### About this task:
Across all the records, filter for lines with the word "Assessment" and copy them.

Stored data
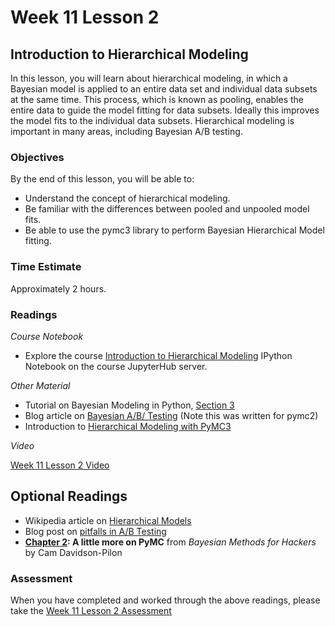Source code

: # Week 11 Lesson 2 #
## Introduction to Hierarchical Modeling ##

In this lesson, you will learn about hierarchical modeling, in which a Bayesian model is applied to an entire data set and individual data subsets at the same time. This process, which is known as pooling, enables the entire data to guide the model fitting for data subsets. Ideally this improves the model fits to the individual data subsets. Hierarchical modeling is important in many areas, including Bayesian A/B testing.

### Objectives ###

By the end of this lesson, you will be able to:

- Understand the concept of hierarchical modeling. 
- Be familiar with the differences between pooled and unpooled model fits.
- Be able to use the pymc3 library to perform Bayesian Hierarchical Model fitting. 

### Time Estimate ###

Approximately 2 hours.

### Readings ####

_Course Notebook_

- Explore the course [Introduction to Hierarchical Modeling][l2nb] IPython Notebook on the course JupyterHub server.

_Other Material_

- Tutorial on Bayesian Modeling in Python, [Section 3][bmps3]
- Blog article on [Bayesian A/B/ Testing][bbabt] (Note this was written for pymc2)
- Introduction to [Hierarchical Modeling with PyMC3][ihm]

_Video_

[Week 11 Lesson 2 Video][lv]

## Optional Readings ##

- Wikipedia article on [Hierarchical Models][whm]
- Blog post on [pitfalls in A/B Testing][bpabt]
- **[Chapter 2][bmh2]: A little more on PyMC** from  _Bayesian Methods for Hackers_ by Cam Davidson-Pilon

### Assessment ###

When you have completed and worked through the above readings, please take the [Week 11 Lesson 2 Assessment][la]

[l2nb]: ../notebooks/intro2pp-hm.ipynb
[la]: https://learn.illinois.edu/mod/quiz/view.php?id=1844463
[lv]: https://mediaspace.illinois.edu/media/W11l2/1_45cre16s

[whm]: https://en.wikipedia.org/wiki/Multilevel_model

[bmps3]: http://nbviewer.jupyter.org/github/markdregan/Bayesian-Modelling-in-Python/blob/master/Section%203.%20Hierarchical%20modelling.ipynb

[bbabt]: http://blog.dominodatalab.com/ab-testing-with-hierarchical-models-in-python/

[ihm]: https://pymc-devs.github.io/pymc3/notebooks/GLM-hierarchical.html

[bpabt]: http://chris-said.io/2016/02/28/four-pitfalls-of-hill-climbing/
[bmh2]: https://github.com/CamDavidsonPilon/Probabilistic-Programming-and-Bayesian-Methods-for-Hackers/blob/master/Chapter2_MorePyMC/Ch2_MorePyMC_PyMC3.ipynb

### Reply to the task:
### Assessment ###
When you have completed and worked through the above readings, please take the [Week 11 Lesson 2 Assessment][la]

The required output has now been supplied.